● Your task: Exactly the lines from the one that holds "Start by connecting" to the end of the data below: retype these and nothing else.

● Information:
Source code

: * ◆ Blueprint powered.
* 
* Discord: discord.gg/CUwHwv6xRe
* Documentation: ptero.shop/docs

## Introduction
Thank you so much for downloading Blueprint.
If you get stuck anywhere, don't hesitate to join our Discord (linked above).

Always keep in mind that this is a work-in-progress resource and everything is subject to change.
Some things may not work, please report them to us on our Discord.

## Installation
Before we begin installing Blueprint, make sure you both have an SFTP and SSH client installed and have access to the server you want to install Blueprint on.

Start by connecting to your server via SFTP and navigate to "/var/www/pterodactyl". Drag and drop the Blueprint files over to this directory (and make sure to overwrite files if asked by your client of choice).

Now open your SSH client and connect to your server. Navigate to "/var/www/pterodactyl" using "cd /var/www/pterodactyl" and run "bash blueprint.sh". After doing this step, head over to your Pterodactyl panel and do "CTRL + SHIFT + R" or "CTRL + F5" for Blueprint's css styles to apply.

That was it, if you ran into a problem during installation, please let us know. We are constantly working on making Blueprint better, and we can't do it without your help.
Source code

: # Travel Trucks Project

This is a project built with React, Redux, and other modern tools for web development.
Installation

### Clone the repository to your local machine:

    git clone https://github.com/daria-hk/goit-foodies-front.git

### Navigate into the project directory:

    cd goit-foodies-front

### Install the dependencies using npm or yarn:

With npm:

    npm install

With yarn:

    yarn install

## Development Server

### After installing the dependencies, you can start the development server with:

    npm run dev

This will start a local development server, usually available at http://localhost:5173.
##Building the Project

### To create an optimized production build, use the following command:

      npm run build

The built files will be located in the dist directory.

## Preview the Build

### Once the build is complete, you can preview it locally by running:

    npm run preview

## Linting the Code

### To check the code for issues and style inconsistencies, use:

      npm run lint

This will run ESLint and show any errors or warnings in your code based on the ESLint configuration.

● Finished task:
Start by connecting to your server via SFTP and navigate to "/var/www/pterodactyl". Drag and drop the Blueprint files over to this directory (and make sure to overwrite files if asked by your client of choice).

Now open your SSH client and connect to your server. Navigate to "/var/www/pterodactyl" using "cd /var/www/pterodactyl" and run "bash blueprint.sh". After doing this step, head over to your Pterodactyl panel and do "CTRL + SHIFT + R" or "CTRL + F5" for Blueprint's css styles to apply.

That was it, if you ran into a problem during installation, please let us know. We are constantly working on making Blueprint better, and we can't do it without your help.
Source code

: # Travel Trucks Project

This is a project built with React, Redux, and other modern tools for web development.
Installation

### Clone the repository to your local machine:

    git clone https://github.com/daria-hk/goit-foodies-front.git

### Navigate into the project directory:

    cd goit-foodies-front

### Install the dependencies using npm or yarn:

With npm:

    npm install

With yarn:

    yarn install

## Development Server

### After installing the dependencies, you can start the development server with:

    npm run dev

This will start a local development server, usually available at http://localhost:5173.
##Building the Project

### To create an optimized production build, use the following command:

      npm run build

The built files will be located in the dist directory.

## Preview the Build

### Once the build is complete, you can preview it locally by running:

    npm run preview

## Linting the Code

### To check the code for issues and style inconsistencies, use:

      npm run lint

This will run ESLint and show any errors or warnings in your code based on the ESLint configuration.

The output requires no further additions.